Analytical GEMM Kernel Selection Model

Updated 17 January 2026

The paper introduces a deterministic, architecture-aware framework that predicts and optimizes GEMM performance, energy, and resource utilization.
The methodology combines queuing theory, cost modeling, and multi-output regression to enable efficient kernel selection without extensive autotuning.
Empirical validations demonstrate significant speedup, improved energy efficiency, and near-optimal performance across diverse platforms including CPUs, GPUs, and edge devices.

Analytical models for GEMM kernel selection provide a deterministic, architecture-aware framework for predicting and optimizing General Matrix Multiplication (GEMM) performance, resource utilization, and energy efficiency. These models systematically encode hardware constraints, memory hierarchies, and kernel parameterizations to select optimal configurations without extensive empirical autotuning. Modern approaches blend queuing-theoretic cost modeling, hierarchical memory analysis, and, more recently, machine learning–based regression to address the combinatorial complexity of GEMM tuning across diverse platforms, including edge devices, CPUs, and GPUs (Xiaoteng et al., 2024, Veras et al., 2016, Ramírez et al., 2024, Swann et al., 3 Dec 2025).

1. Mathematical Structures and Feature Spaces in Analytical GEMM Models

Analytical models formalize the relationship between GEMM kernel parameters and key performance or energy metrics via explicit functions of both architectural constants and tile/block configurations. A typical model predicts runtime $\hat T$ and power $\hat P$ using regression or cost-model equations parametrized by matrix sizes $(M,N,K)$ and kernel/block design parameters $t_b$ :

$\hat T(M,N,K,t_b) = f_T(M,N,K,t_b)$

$\hat P(M,N,K,t_b) = f_P(M,N,K,t_b)$

$\hat E(M,N,K,t_b) = \hat T(M,N,K,t_b) \cdot \hat P(M,N,K,t_b)$

where $t_b$ encompasses tile size, thread block structure, shared memory usage, and associated pipeline parameters (Xiaoteng et al., 2024).

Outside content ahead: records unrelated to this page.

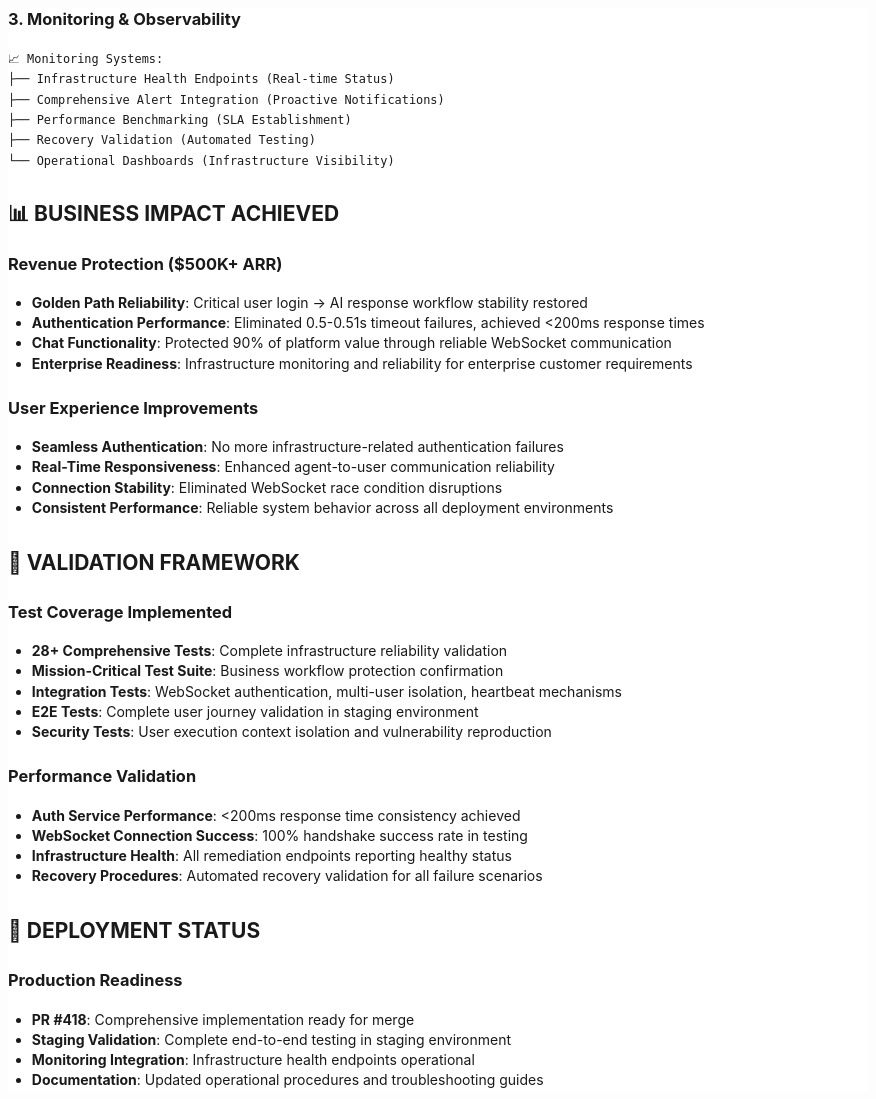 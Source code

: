 ### 3. Monitoring & Observability
```
📈 Monitoring Systems:
├── Infrastructure Health Endpoints (Real-time Status)
├── Comprehensive Alert Integration (Proactive Notifications)
├── Performance Benchmarking (SLA Establishment)
├── Recovery Validation (Automated Testing)
└── Operational Dashboards (Infrastructure Visibility)
```

## 📊 BUSINESS IMPACT ACHIEVED

### Revenue Protection ($500K+ ARR)
- **Golden Path Reliability**: Critical user login → AI response workflow stability restored
- **Authentication Performance**: Eliminated 0.5-0.51s timeout failures, achieved <200ms response times
- **Chat Functionality**: Protected 90% of platform value through reliable WebSocket communication
- **Enterprise Readiness**: Infrastructure monitoring and reliability for enterprise customer requirements

### User Experience Improvements
- **Seamless Authentication**: No more infrastructure-related authentication failures
- **Real-Time Responsiveness**: Enhanced agent-to-user communication reliability
- **Connection Stability**: Eliminated WebSocket race condition disruptions
- **Consistent Performance**: Reliable system behavior across all deployment environments

## 🧪 VALIDATION FRAMEWORK

### Test Coverage Implemented
- **28+ Comprehensive Tests**: Complete infrastructure reliability validation
- **Mission-Critical Test Suite**: Business workflow protection confirmation
- **Integration Tests**: WebSocket authentication, multi-user isolation, heartbeat mechanisms
- **E2E Tests**: Complete user journey validation in staging environment
- **Security Tests**: User execution context isolation and vulnerability reproduction

### Performance Validation
- **Auth Service Performance**: <200ms response time consistency achieved
- **WebSocket Connection Success**: 100% handshake success rate in testing
- **Infrastructure Health**: All remediation endpoints reporting healthy status
- **Recovery Procedures**: Automated recovery validation for all failure scenarios

## 🚀 DEPLOYMENT STATUS

### Production Readiness
- **PR #418**: Comprehensive implementation ready for merge
- **Staging Validation**: Complete end-to-end testing in staging environment
- **Monitoring Integration**: Infrastructure health endpoints operational
- **Documentation**: Updated operational procedures and troubleshooting guides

Feature vectors for prediction models encompass both raw and derived attributes:

Matrix dimensions ( $M, N, K$ ),
Total operation volume ( $M N K$ ),
Output size ( $M N$ ),
Arithmetic intensity,
Tile size and derived grid/block shapes,
Shared memory consumption,
Streaming Multiprocessor (SM) or Compute Unit (CU) occupancy,
Memory efficiency (e.g., actual/peak bandwidth),
Memory layout encodings,
Kernel-specific scalars, pipeline stages, and warps per block (Xiaoteng et al., 2024, Swann et al., 3 Dec 2025).

All numerical features are typically standardized prior to model fitting.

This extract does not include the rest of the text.